▶ EXERCISE BRIEF
Looking at the listing below, retype exactly the lines starting at the one containing "Updated dependency list" and ending at the one containing "from Df r7)", both included, and nothing else.

▶ PROVIDED MATERIAL

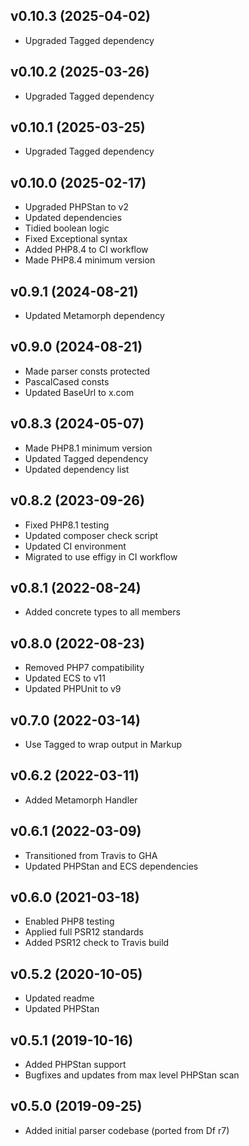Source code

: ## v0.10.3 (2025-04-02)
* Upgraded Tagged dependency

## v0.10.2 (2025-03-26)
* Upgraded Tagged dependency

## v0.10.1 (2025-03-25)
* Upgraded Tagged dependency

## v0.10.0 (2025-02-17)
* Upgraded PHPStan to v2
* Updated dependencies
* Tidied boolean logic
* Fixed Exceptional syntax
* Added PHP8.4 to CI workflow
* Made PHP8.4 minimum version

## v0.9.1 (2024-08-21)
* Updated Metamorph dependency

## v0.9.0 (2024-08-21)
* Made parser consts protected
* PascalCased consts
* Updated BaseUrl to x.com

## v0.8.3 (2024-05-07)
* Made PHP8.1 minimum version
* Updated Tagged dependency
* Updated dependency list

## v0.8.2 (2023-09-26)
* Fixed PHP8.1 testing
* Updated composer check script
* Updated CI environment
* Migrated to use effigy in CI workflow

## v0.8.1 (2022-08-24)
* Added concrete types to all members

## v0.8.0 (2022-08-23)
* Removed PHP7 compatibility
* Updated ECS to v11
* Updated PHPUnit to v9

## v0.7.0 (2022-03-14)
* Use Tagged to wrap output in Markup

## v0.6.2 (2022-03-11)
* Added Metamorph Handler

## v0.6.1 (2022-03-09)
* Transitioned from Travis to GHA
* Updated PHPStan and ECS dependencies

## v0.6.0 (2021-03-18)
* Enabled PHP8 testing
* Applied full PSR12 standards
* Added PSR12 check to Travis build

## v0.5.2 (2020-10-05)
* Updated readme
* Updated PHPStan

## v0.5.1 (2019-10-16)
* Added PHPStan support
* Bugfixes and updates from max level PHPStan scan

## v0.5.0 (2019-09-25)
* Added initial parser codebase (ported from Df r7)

---

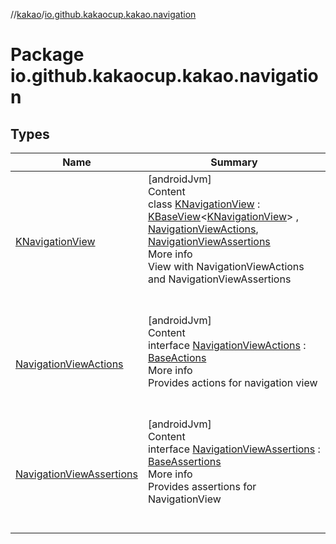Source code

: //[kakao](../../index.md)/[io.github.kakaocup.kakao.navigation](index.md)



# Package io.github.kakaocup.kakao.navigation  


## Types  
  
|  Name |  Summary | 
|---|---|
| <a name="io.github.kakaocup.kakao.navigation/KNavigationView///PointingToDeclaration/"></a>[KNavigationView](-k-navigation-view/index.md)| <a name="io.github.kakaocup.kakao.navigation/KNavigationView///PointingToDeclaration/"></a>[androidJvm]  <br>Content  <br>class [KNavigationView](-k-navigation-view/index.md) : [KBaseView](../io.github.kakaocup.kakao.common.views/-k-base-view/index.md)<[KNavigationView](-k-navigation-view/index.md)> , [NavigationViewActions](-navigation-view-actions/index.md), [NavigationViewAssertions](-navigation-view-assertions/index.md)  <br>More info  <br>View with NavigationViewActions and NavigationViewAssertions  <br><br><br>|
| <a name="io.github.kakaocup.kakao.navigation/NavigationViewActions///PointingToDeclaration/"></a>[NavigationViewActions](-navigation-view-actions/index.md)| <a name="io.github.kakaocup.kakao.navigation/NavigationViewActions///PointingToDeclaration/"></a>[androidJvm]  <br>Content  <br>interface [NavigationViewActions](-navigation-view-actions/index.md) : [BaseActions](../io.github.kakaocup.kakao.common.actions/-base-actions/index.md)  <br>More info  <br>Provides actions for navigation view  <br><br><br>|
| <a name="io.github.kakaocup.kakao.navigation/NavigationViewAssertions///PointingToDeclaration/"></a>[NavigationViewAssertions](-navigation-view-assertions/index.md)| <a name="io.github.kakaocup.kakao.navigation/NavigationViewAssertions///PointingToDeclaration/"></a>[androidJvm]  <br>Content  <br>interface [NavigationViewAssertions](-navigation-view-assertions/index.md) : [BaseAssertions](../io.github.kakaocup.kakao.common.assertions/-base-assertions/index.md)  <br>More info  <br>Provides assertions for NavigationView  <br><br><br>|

...

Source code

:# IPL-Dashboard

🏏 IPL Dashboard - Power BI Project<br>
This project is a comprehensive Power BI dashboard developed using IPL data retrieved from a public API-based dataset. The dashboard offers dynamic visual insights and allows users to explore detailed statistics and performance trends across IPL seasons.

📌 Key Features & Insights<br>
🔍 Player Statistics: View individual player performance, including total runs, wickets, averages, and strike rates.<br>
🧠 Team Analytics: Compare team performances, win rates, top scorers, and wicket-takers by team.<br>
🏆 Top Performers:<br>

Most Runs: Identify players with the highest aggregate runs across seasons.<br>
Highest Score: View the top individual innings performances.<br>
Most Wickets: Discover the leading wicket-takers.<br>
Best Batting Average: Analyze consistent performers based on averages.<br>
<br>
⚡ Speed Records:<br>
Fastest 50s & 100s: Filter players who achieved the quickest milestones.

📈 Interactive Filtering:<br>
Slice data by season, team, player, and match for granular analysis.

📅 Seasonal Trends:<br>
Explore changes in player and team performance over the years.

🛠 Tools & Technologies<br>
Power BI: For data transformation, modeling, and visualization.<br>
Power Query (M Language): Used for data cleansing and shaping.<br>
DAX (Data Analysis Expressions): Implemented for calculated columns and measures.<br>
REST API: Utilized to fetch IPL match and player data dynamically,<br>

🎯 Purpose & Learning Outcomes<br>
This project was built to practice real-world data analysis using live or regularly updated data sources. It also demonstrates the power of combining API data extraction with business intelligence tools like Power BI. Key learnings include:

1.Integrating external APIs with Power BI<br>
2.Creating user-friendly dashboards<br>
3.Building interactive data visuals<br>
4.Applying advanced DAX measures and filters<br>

▶ SOLUTION TO THE EXERCISE
* Updated dependency list

## v0.8.2 (2023-09-26)
* Fixed PHP8.1 testing
* Updated composer check script
* Updated CI environment
* Migrated to use effigy in CI workflow

## v0.8.1 (2022-08-24)
* Added concrete types to all members

## v0.8.0 (2022-08-23)
* Removed PHP7 compatibility
* Updated ECS to v11
* Updated PHPUnit to v9

## v0.7.0 (2022-03-14)
* Use Tagged to wrap output in Markup

## v0.6.2 (2022-03-11)
* Added Metamorph Handler

## v0.6.1 (2022-03-09)
* Transitioned from Travis to GHA
* Updated PHPStan and ECS dependencies

## v0.6.0 (2021-03-18)
* Enabled PHP8 testing
* Applied full PSR12 standards
* Added PSR12 check to Travis build

## v0.5.2 (2020-10-05)
* Updated readme
* Updated PHPStan

## v0.5.1 (2019-10-16)
* Added PHPStan support
* Bugfixes and updates from max level PHPStan scan

## v0.5.0 (2019-09-25)
* Added initial parser codebase (ported from Df r7)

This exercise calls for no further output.